While Ivanov wrestles with his demons, family and friends take a less resistant line. His uncle Matvei Shabelsky (John Bell) could potentially be persuaded to marry widow Marfa Babakina (Blazey Best) in an exchange of valuables: access to his American passport for her; access to her pig-based fortune for him. Sasha’s brittle, try-hard mother, Zinaida Lebedev (Helen Thomson), is no pushover in the money-lending business and places a lot of store by appearances. Pavel Lebedev (John Howard) just goes along with whatever his wife wants. It’s easier.
Ivanov’s cousin Misha Borkin (Fayssal Bazzi) has flexible morals and is a buffoon likeable in limited doses. Even Sasha, in whose shining youth one can see some tiny hope for the future, babbles on about “active love”, a label to rival “conscious uncoupling” as a way of describing the complexities of intimacy.
They do little more than pontificate about money and politics, talk themselves up, gossip cruelly, sing a few songs and get a skin full should the occasion merit. Their uselessness is grotesque and very, very funny. The only people somewhat spared are Ivanov’s wife Anna (Zahra Newman), an intriguing woman “from another country” who shares outsider status with Doctor Yevgeny Lvov (Yalin Ozucelik), who is Turkish. Covertly (Anna) and overtly (Lvov) their judgment hangs over the group. It’s a big cast and a wonderful one, not forgetting the Lebedevs’ hired help, Gabriella, played by Belvoir assistant stage manager Mel Dyer in a performance of pure comedy gold.

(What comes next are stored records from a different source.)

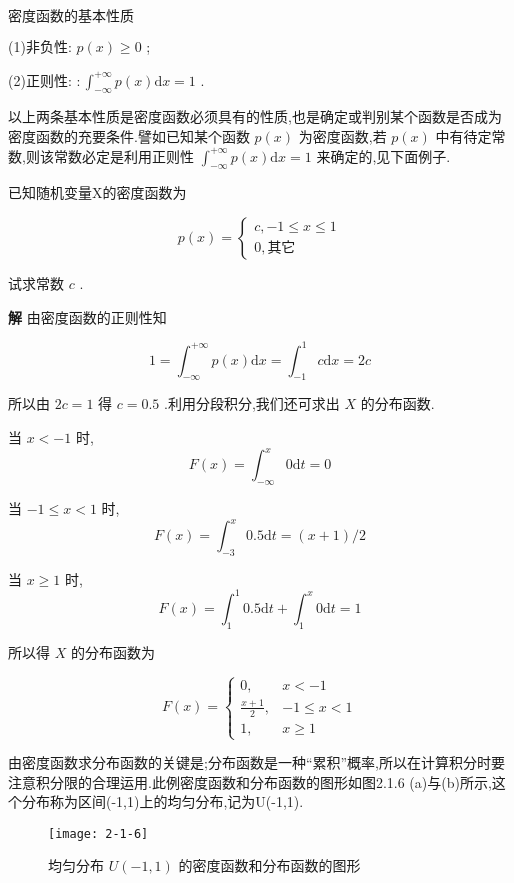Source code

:  $ 密度函数的基本性质 $ 

(1)非负性: $ p(x) \geqslant 0 $ ;

(2)正则性: $ : \int_{-\infty}^{+\infty} p(x) \mathrm{d} x=1 $ .

以上两条基本性质是密度函数必须具有的性质,也是确定或判别某个函数是否成为密度函数的充要条件.譬如已知某个函数 $ p(x) $ 为密度函数,若 $ p(x) $ 中有待定常数,则该常数必定是利用正则性 $ \int_{-\infty}^{+\infty} p(x) \mathrm{d} x=1 $ 来确定的,见下面例子.

\begin{example}
	已知随机变量X的密度函数为
	
	\[ 
	p(x)=\left\{\begin{array}{ll}
	{c,-1 \leqslant x \leqslant 1} \\ 
	{0,\text{其它}}
	\end{array}\right.
	\]
	
	试求常数 $ c $ .
	
	\textbf{解} 由密度函数的正则性知
	
	\[ 
	1=\int_{-\infty}^{+\infty} p(x) \mathrm{d} x=\int_{-1}^{1} c \mathrm{d} x=2 c
	\]
	
	所以由 $ 2c=1 $ 得 $ c=0.5 $ .利用分段积分,我们还可求出 $ X $ 的分布函数.
	
	当 $ x<-1 $ 时,
	\[ 
	F(x)=\int_{-\infty}^{x} 0 \mathrm{d} t=0
	\]
	
	当 $ -1 \leqslant x<1 $ 时,
	\[ 
	F(x)=\int_{-3}^{x} 0.5 \mathrm{d} t=(x+1) / 2
	\]
	
	当 $ x \geqslant 1 $ 时,
	\[ 
	F(x)=\int_{1}^{1} 0.5 \mathrm{d} t+\int_{1}^{x} 0 \mathrm{d} t=1
	\]
	
	所以得 $ X $ 的分布函数为
	
	\[ 
	F(x)=\left\{\begin{array}{ll}
	{0,} & {x<-1} \\ 
	{\frac{x+1}{2},} & {-1 \leqslant x<1} \\ 
	{1,} & {x \geqslant 1}
	\end{array}\right.
	\]
	
\end{example}


由密度函数求分布函数的关键是;分布函数是一种“累积”概率,所以在计算积分时要注意积分限的合理运用.此例密度函数和分布函数的图形如图2.1.6
(a)与(b)所示,这个分布称为区间(-1,1)上的均匀分布,记为U(-1,1).

\begin{figure}
	\centering
	\texttt{[image: 2-1-6]}
	\caption{均匀分布 $ U(-1,1) $ 的密度函数和分布函数的图形}
	\label{fig:2-1-6}
\end{figure}

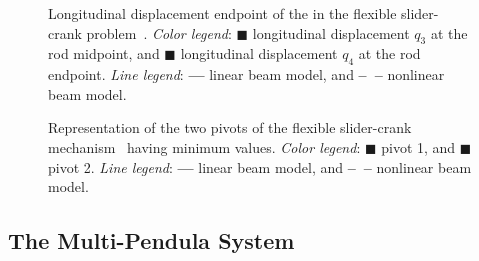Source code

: \begin{figure}[htb]
  \centering
  \small{}
  \caption{Longitudinal displacement endpoint of the in the flexible slider-crank problem~\cite{lioen1998test, mazzia2008test}. \emph{Color legend}: \textcolor{mycolor2}{$\blacksquare$} longitudinal displacement $q_3$ at the rod midpoint, and \textcolor{mycolor1}{$\blacksquare$} longitudinal displacement $q_4$ at the rod endpoint. \emph{Line legend}: \textbf{---} linear beam model, and \textbf{--~--} nonlinear beam model.}
  \label{chap5:fig:flexible_slider_crank}
\end{figure}

\begin{figure}[htb]
  \centering
  \small{}
  \caption{Representation of the two pivots of the flexible slider-crank mechanism~\cite{lioen1998test, mazzia2008test} having minimum values. \emph{Color legend}: \textcolor{mycolor1}{$\blacksquare$} pivot 1, and \textcolor{mycolor2}{$\blacksquare$} pivot 2. \emph{Line legend}: \textbf{---} linear beam model, and \textbf{--~--} nonlinear beam model.}
  \label{chap5:fig:flexible_slider_crank_pivots}
\end{figure}

\subsection{The Multi-Pendula System}

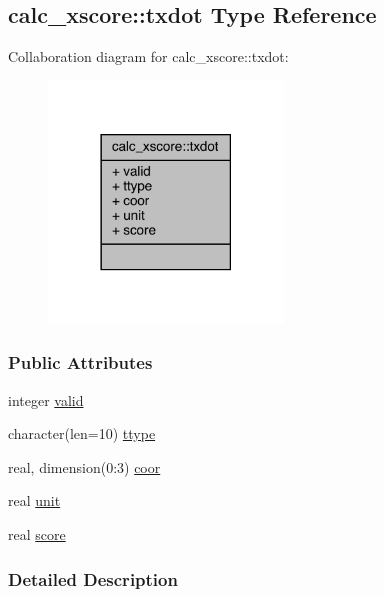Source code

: \hypertarget{structcalc__xscore_1_1txdot}{\subsection{calc\-\_\-xscore\-:\-:txdot Type Reference}
\label{structcalc__xscore_1_1txdot}
}


Collaboration diagram for calc\-\_\-xscore\-:\-:txdot\-:
\nopagebreak
\begin{figure}[H]
\begin{center}
\leavevmode
\includegraphics[width=177pt]{structcalc__xscore_1_1txdot__coll__graph}
\end{center}
\end{figure}
\subsubsection*{Public Attributes}
\begin{DoxyCompactItemize}
\item 
integer \hyperlink{structcalc__xscore_1_1txdot_a34c5c77921f059525edad9a1ff90b537}{valid}
\item 
character(len=10) \hyperlink{structcalc__xscore_1_1txdot_a81545718f5265361d6e7bffebfc1ada7}{ttype}
\item 
real, dimension(0\-:3) \hyperlink{structcalc__xscore_1_1txdot_a95e430e8a8bdfdb589d35eea59fa8275}{coor}
\item 
real \hyperlink{structcalc__xscore_1_1txdot_acf6c61fd8f3ee95d0c7a507530da4ce1}{unit}
\item 
real \hyperlink{structcalc__xscore_1_1txdot_ad8f8740d2b25f6f1e31b78a5ddf7072e}{score}
\end{DoxyCompactItemize}


\subsubsection{Detailed Description}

Leslie’s Ivanov is, of course, insanely attractive despite the flaws he describes so vividly and exhaustively and he is, of course, doomed. He goes in for some meta-theatrical posturing about Hamlet, which goes down exceptionally well given Leslie’s history with the Dane (Melbourne Theatre Company in 2011, Belvoir in 2013), and seems to be very much in love with the idea of being the lost soul. Ivanov is a man of poses – the thwarted intellectual, the failed man of action – but Leslie also makes one see the horror of such emptiness as well as its absurdity. “I am in disgrace with myself,” he says, and nothing could be more despairing. He stands outside himself, can see what he is and can do nothing to alter his course.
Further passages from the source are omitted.